The National School Boards Association (NSBA) and the California School Boards Association (CSBA) are urging the U.S. Supreme Court to overturn the 9th U.S. Circuit Court of Appeals’ ruling in Camreta v. Greene, noting that schools must “act in a manner that protects the safety and welfare of the children in their care.”

The case, which was heard on Tuesday by the Supreme Court and will be decided before the Court’s term ends in June, arose when a child protective services worker and police officer interviewed a student at an Oregon elementary school because they suspected her father was sexually abusing her.

The girl’s mother later sued the school district, alleging that the caseworker and police officer violated the Fourth Amendment’s “search and seizure” protections when they interviewed her child. NSBA, joined by the Oregon School Boards Association and the California School Boards Association, filed an amicus brief in this case in December 2010.

In December 2009, the 9th U.S. Circuit Court of Appeals ruled in favor of the girl’s mother, saying that police and child welfare officials need a warrant, court order, parent consent, or emergency conditions to interview a child at school.
Schools are frequently called to assist child protective services agencies and law enforcement personnel in investigating reports of child abuse or neglect by permitting interviews of students at school, NSBA’s amicus brief notes.

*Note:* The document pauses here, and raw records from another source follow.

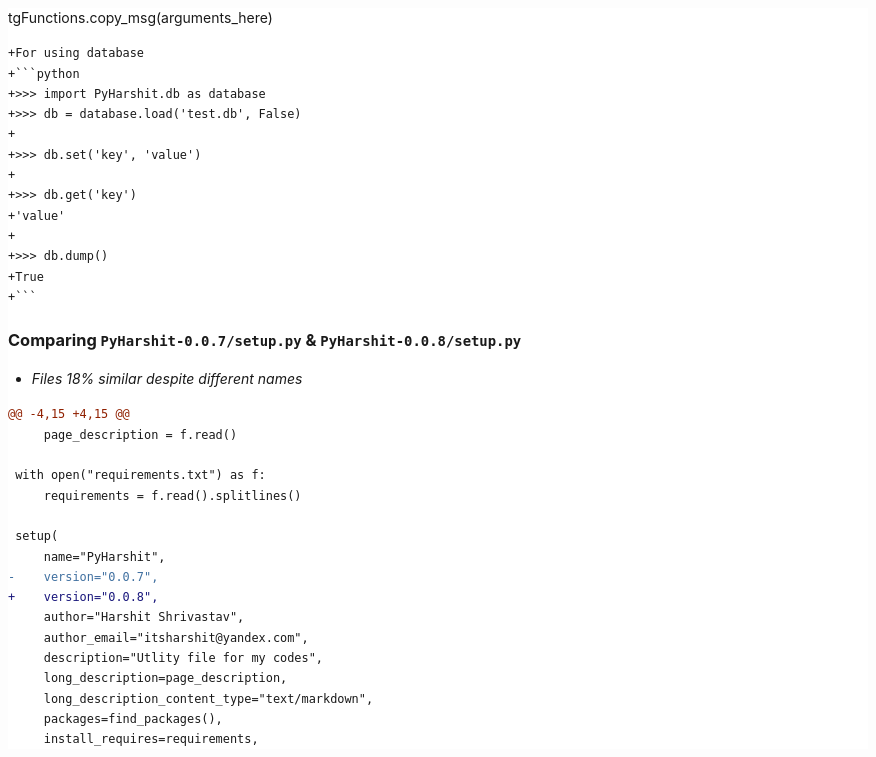  tgFunctions.copy_msg(arguments_here)
 ```
+For using database
+```python
+>>> import PyHarshit.db as database
+>>> db = database.load('test.db', False)
+
+>>> db.set('key', 'value')
+
+>>> db.get('key')
+'value'
+
+>>> db.dump()
+True
+```
```

### Comparing `PyHarshit-0.0.7/setup.py` & `PyHarshit-0.0.8/setup.py`

 * *Files 18% similar despite different names*

```diff
@@ -4,15 +4,15 @@
     page_description = f.read()
 
 with open("requirements.txt") as f:
     requirements = f.read().splitlines()
 
 setup(
     name="PyHarshit",
-    version="0.0.7",
+    version="0.0.8",
     author="Harshit Shrivastav",
     author_email="itsharshit@yandex.com",
     description="Utlity file for my codes",
     long_description=page_description,
     long_description_content_type="text/markdown",
     packages=find_packages(),
     install_requires=requirements,
```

In some states school officials are legally bound to cooperate.

“Encouraging cooperation between schools and child protective agencies is sound public policy that advances the ability of schools to safeguard the safety and welfare of the children in their care,” said Anne L. Bryant, NSBA’s Executive Director.

“The ability of schools to protect students should not be chilled by the fear of making the wrong constitutional determination about the actions of law enforcement or child protective services as they investigate alleged abuse against a child,” said Francisco M. Negrón, Jr., NSBA's General Counsel.  “The Supreme Court should issue a ruling that does not place schools in the untenable position of either risking a lawsuit or denying law enforcement/protective services access that may be in a child’s best interest.”